Empathic and compassion holistic care is another tenet of the patient-centered care model. Training in empathic verbal and non-verbal communication skills has been shown to improve all aspects of the patient-physician interaction by facilitating effective transmission of information, improving the effectiveness of questioning, improving patient perceptions of the interaction, and encouraging partnerships and participatory decision-making.  For a physician who uses televideo as a tool to improve access to healthcare services there is increased face-to-face time with a patient and a necessary emphasis on accurate and compassionate history taking as an adjunct to the physical exam. Technology now becomes a facilitator of empathic communication rather than an impediment.  Physician-patient partnerships are created and strengthened through this adherence to positive and affirming communication, direct questions, genuine care and concern in providing patient answers, identifying patient emotional responses, recognizing patient needs and values, and providing patients with increased education and autonomy to act as partners in their own healthcare.  A good PTP understands that giving patients autonomy in their own care does not mean giving in to patient demands, but rather educating and empowering patients to participate in the evidence-based treatment plans that will result in optimal outcomes.

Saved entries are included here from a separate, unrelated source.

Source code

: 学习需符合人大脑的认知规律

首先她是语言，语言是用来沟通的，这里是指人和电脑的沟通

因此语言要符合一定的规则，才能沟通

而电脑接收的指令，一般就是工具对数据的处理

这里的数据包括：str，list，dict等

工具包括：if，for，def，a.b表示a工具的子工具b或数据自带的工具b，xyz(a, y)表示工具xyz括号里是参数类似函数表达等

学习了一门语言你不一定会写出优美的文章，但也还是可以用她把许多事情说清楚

The primary treating physician also takes the lead in guiding the patient through the different settings of care delivery.  Many patients with severe injuries may initiate care at an emergency department or may at some point require surgery, but care does not end there, nor do specialists or Emergency physicians assume the role of PTP for many of these patients.  It is the role of the Occupational Medicine PTP to manage the recommendations of specialists and consultants, to make judicious and evidence-based decisions when it comes to the care of the patient, and to guide and educate the patient on the risks and benefits of the different treatment options.  By setting expectations, using effective empathic communication, and providing resources and education, the PTP becomes the corner post of care for the injured worker.

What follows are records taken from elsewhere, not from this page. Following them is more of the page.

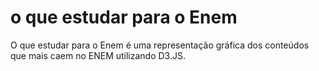 # o que estudar para o Enem
O que estudar para o Enem é uma representação gráfica dos conteúdos que mais caem no ENEM utilizando D3.JS.
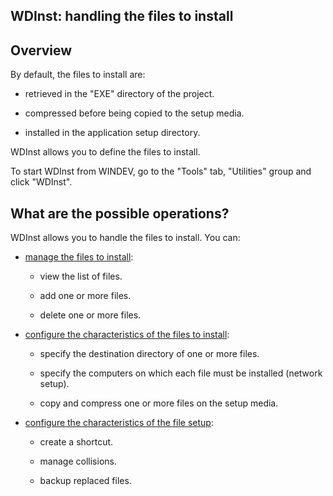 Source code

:


## WDInst: handling the files to install 
			



<a name="NOTE1"></a>
<a name="NOTE1_1"></a>


## Overview
<a name="overview_ELTTEXTE000107"></a>
By default, the files to install are:

- retrieved in the "EXE" directory of the project.

- compressed before being copied to the setup media.

- installed in the application setup directory.




WDInst allows you to define the files to install. 

To start WDInst from WINDEV, go to the "Tools" tab, "Utilities" group and click "WDInst".

<a name="NOTE2"></a>
<a name="NOTE2_1"></a>


## What are the possible operations?
<a name="what_are_the_possible_operations_ELTTEXTE000131"></a>
WDInst allows you to handle the files to install. You can:

- [manage the files to install](../Editeurs/2028066.md):

	- view the list of files.

	- add one or more files.

	- delete one or more files.




- [configure the characteristics of the files to install](../Editeurs/2028033.md):

	- specify the destination directory of one or more files.

	- specify the computers on which each file must be installed (network setup).

	- copy and compress one or more files on the setup media.




- [configure the characteristics of the file setup](../Editeurs/2028004.md):

	- create a shortcut.

	- manage collisions.

	- backup replaced files.








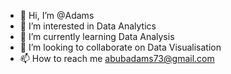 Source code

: - 👋 Hi, I’m @Adams
- 👀 I’m interested in Data Analytics
- 🌱 I’m currently learning Data Analysis
- 💞️ I’m looking to collaborate on Data Visualisation
- 📫 How to reach me abubadams73@gmail.com

<!---
Adams/Adams is a ✨ special ✨ repository because its `README.md` (this file) appears on your GitHub profile.
You can click the Preview link to take a look at your changes.
--->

Care-coordinators Provide Immediate Support

A dedicated team of care-coordinators are also available 24/7 to answer patient questions, connect the injured worker with their PTP, and to provide ongoing support throughout the care continuum.    Care-coordinators are most often the ones who will be available when an injured worker calls in to discuss their frustrations.  Like the physicians, care-coordinators are well trained to use empathic communication to help diffuse patient frustrations and will work to resolve conflicts as they arise.

Care-coordinators also work behind the scenes to ensure that the treatment plans outlined by the physician are communicated to the injured worker and that the proper certifications and authorizations are sent to consultants and other care providers.  They also collect treatment notes and other data from participating care providers and store that information where it is easily accessible to patients and the PTP.

It is the role of the care-coordinator to ensure that the patient-centered medical home is solid and reliable, and that all the goals are accomplished.

When we do the right thing for injured workers everyone wins.   Doctors are less frustrated, insurance companies save money, and best outcomes for injured workers are achieved.   Creation of a telemedicine based patient-centered medical home in workers’ compensation is not only achievable, but it is the best practice for effective care delivery that benefits everyone.